==========================================================================================
 COMMANDLINE BLAST
==========================================================================================

First! We need some data. Let’s grab the mouse and zebrafish RefSeq protein data sets from NCBI, and put them in our home directory. If you’ve just logged in, you should be there already, but if you’re unsure, just run cd and hit enter. Now, we’ll use curl to download the files:


curl -O ftp://ftp.ncbi.nih.gov/refseq/M_musculus/mRNA_Prot/mouse.1.protein.faa.gz
curl -O ftp://ftp.ncbi.nih.gov/refseq/M_musculus/mRNA_Prot/mouse.2.protein.faa.gz
curl -O ftp://ftp.ncbi.nih.gov/refseq/D_rerio/mRNA_Prot/zebrafish.1.protein.faa.gz

All four of the files are FASTA protein files (that’s what the .faa suggests) that are compressed with gzip (that’s what the .gz means).

Uncompress them:

gunzip *.faa.gz

and let’s look at the first few sequences in the file:

head mouse.1.protein.faa 

These are protein sequences in FASTA format. FASTA format is something many of you have probably seen in one form or another – it’s pretty ubiquitous. It’s a text file, containing records; each record starts with a line beginning with a ‘>’, and then contains one or more lines of sequence text.

Let’s take those first two sequences and save them to a file. We’ll do this using output redirection with ‘>’, which says “take all the output and put it into this file here.”
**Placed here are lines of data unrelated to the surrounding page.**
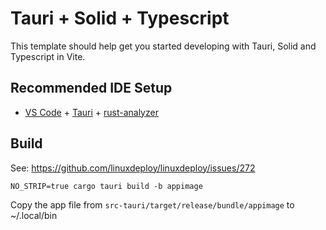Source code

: # Tauri + Solid + Typescript

This template should help get you started developing with Tauri, Solid and Typescript in Vite.

## Recommended IDE Setup

- [VS Code](https://code.visualstudio.com/) + [Tauri](https://marketplace.visualstudio.com/items?itemName=tauri-apps.tauri-vscode) + [rust-analyzer](https://marketplace.visualstudio.com/items?itemName=rust-lang.rust-analyzer)

## Build

See: https://github.com/linuxdeploy/linuxdeploy/issues/272

```
NO_STRIP=true cargo tauri build -b appimage
```

Copy the app file from `src-tauri/target/release/bundle/appimage` to ~/.local/bin
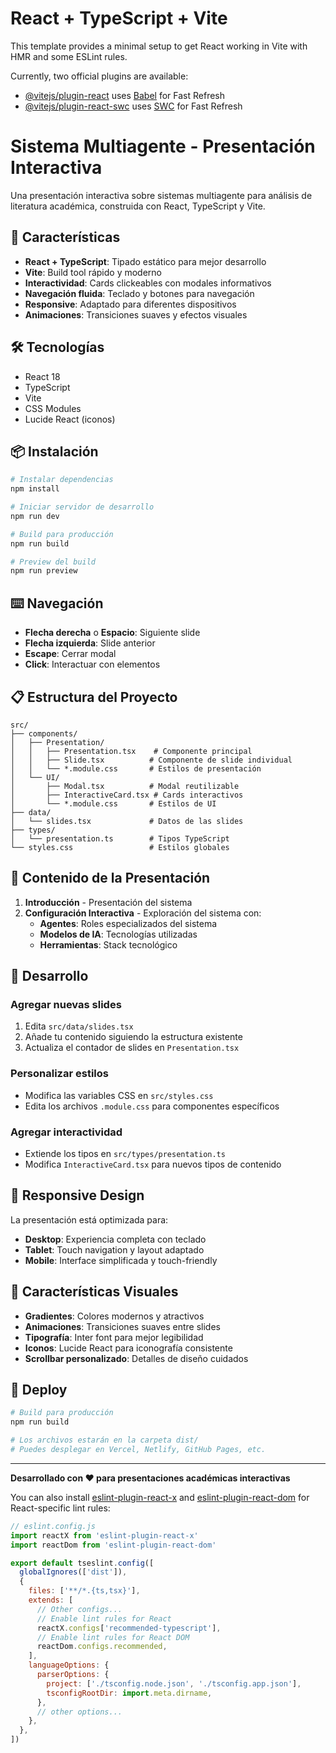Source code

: # React + TypeScript + Vite

This template provides a minimal setup to get React working in Vite with HMR and some ESLint rules.

Currently, two official plugins are available:

- [@vitejs/plugin-react](https://github.com/vitejs/vite-plugin-react/blob/main/packages/plugin-react) uses [Babel](https://babeljs.io/) for Fast Refresh
- [@vitejs/plugin-react-swc](https://github.com/vitejs/vite-plugin-react/blob/main/packages/plugin-react-swc) uses [SWC](https://swc.rs/) for Fast Refresh

# Sistema Multiagente - Presentación Interactiva

Una presentación interactiva sobre sistemas multiagente para análisis de literatura académica, construida con React, TypeScript y Vite.

## 🚀 Características

- **React + TypeScript**: Tipado estático para mejor desarrollo
- **Vite**: Build tool rápido y moderno
- **Interactividad**: Cards clickeables con modales informativos
- **Navegación fluida**: Teclado y botones para navegación
- **Responsive**: Adaptado para diferentes dispositivos
- **Animaciones**: Transiciones suaves y efectos visuales

## 🛠️ Tecnologías

- React 18
- TypeScript
- Vite
- CSS Modules
- Lucide React (iconos)

## 📦 Instalación

```bash
# Instalar dependencias
npm install

# Iniciar servidor de desarrollo
npm run dev

# Build para producción
npm run build

# Preview del build
npm run preview
```

## ⌨️ Navegación

- **Flecha derecha** o **Espacio**: Siguiente slide
- **Flecha izquierda**: Slide anterior
- **Escape**: Cerrar modal
- **Click**: Interactuar con elementos

## 📋 Estructura del Proyecto

```
src/
├── components/
│   ├── Presentation/
│   │   ├── Presentation.tsx    # Componente principal
│   │   ├── Slide.tsx          # Componente de slide individual
│   │   └── *.module.css       # Estilos de presentación
│   └── UI/
│       ├── Modal.tsx          # Modal reutilizable
│       ├── InteractiveCard.tsx # Cards interactivos
│       └── *.module.css       # Estilos de UI
├── data/
│   └── slides.tsx             # Datos de las slides
├── types/
│   └── presentation.ts        # Tipos TypeScript
└── styles.css                 # Estilos globales
```

## 🎯 Contenido de la Presentación

1. **Introducción** - Presentación del sistema
2. **Configuración Interactiva** - Exploración del sistema con:
   - **Agentes**: Roles especializados del sistema
   - **Modelos de IA**: Tecnologías utilizadas  
   - **Herramientas**: Stack tecnológico

## 🔧 Desarrollo

### Agregar nuevas slides
1. Edita `src/data/slides.tsx`
2. Añade tu contenido siguiendo la estructura existente
3. Actualiza el contador de slides en `Presentation.tsx`

### Personalizar estilos
- Modifica las variables CSS en `src/styles.css`
- Edita los archivos `.module.css` para componentes específicos

### Agregar interactividad
- Extiende los tipos en `src/types/presentation.ts`
- Modifica `InteractiveCard.tsx` para nuevos tipos de contenido

## 📱 Responsive Design

La presentación está optimizada para:
- **Desktop**: Experiencia completa con teclado
- **Tablet**: Touch navigation y layout adaptado
- **Mobile**: Interface simplificada y touch-friendly

## 🎨 Características Visuales

- **Gradientes**: Colores modernos y atractivos
- **Animaciones**: Transiciones suaves entre slides
- **Tipografía**: Inter font para mejor legibilidad
- **Iconos**: Lucide React para iconografía consistente
- **Scrollbar personalizado**: Detalles de diseño cuidados

## 🚀 Deploy

```bash
# Build para producción
npm run build

# Los archivos estarán en la carpeta dist/
# Puedes desplegar en Vercel, Netlify, GitHub Pages, etc.
```

---

**Desarrollado con ❤️ para presentaciones académicas interactivas**

You can also install [eslint-plugin-react-x](https://github.com/Rel1cx/eslint-react/tree/main/packages/plugins/eslint-plugin-react-x) and [eslint-plugin-react-dom](https://github.com/Rel1cx/eslint-react/tree/main/packages/plugins/eslint-plugin-react-dom) for React-specific lint rules:

```js
// eslint.config.js
import reactX from 'eslint-plugin-react-x'
import reactDom from 'eslint-plugin-react-dom'

export default tseslint.config([
  globalIgnores(['dist']),
  {
    files: ['**/*.{ts,tsx}'],
    extends: [
      // Other configs...
      // Enable lint rules for React
      reactX.configs['recommended-typescript'],
      // Enable lint rules for React DOM
      reactDom.configs.recommended,
    ],
    languageOptions: {
      parserOptions: {
        project: ['./tsconfig.node.json', './tsconfig.app.json'],
        tsconfigRootDir: import.meta.dirname,
      },
      // other options...
    },
  },
])
```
head -11 mouse.1.protein.faa > mm-first.fa


So now, for example, you can do cat mm-first.fa to see the contents of that file (or less mm-first.fa).
Now let’s BLAST these two sequences against the entire zebrafish protein data set. First, we need to tell BLAST that the zebrafish sequences are (a) a database, and (b) a protein database. That’s done by calling ‘makeblastdb’:


makeblastdb -in zebrafish.1.protein.faa -dbtype prot


Next, we call BLAST to do the search:


blastp -query mm-first.fa -db zebrafish.1.protein.faa


This should run pretty quickly, but you’re going to get a lot of output!! To save it to a file instead of watching it go past on the screen, ask BLAST to save the output to a file that we’ll name mm-first.x.zebrafish.txt:


blastp -query mm-first.fa -db zebrafish.1.protein.faa -out mm-first.x.zebrafish.txt


and then you can ‘page’ through this file at your leisure by typing:


less mm-first.x.zebrafish.txt
(Type spacebar to move down, and ‘q’ to get out of paging mode.)


Let’s do some more sequences (this one will take a little longer to run):


head -500 mouse.1.protein.faa > mm-second.fa
blastp -query mm-second.fa -db zebrafish.1.protein.faa -out mm-second.x.zebrafish.txt

will compare the first 83 sequences. You can look at the output file with:

less mm-second.x.zebrafish.txt


Output in tabular format:


blastp -query mm-first.fa -db zebrafish.1.protein.faa -outfmt "7 qacc sacc evalue qstart qend sstart send" -out mm-first.x.zebrafish.TBL.txt

Now, try to run:
perl -e '$name_col=0;$score_col=1; while(<>) {s/\r?\n//; @F=split /\t/, $_; ($n, $s) = @F[$name_col, $score_col]; if (! exists($max{$n})) {push @names, $n}; if (! exists($max{$n}) || $s > $max{$n}) {$max{$n} = $s; $best{$n} = ()}; if ($s == $max{$n}) {$best{$n} .= "$_\n"};} for $n (@names) {print $best{$n}}' mm-first.x.zebrafish.TBL.txt

Answer the following questions:

- What is doing the above command?
- It is correct or you see some logical problem (mtivate your answer)? In this case how can we fix it?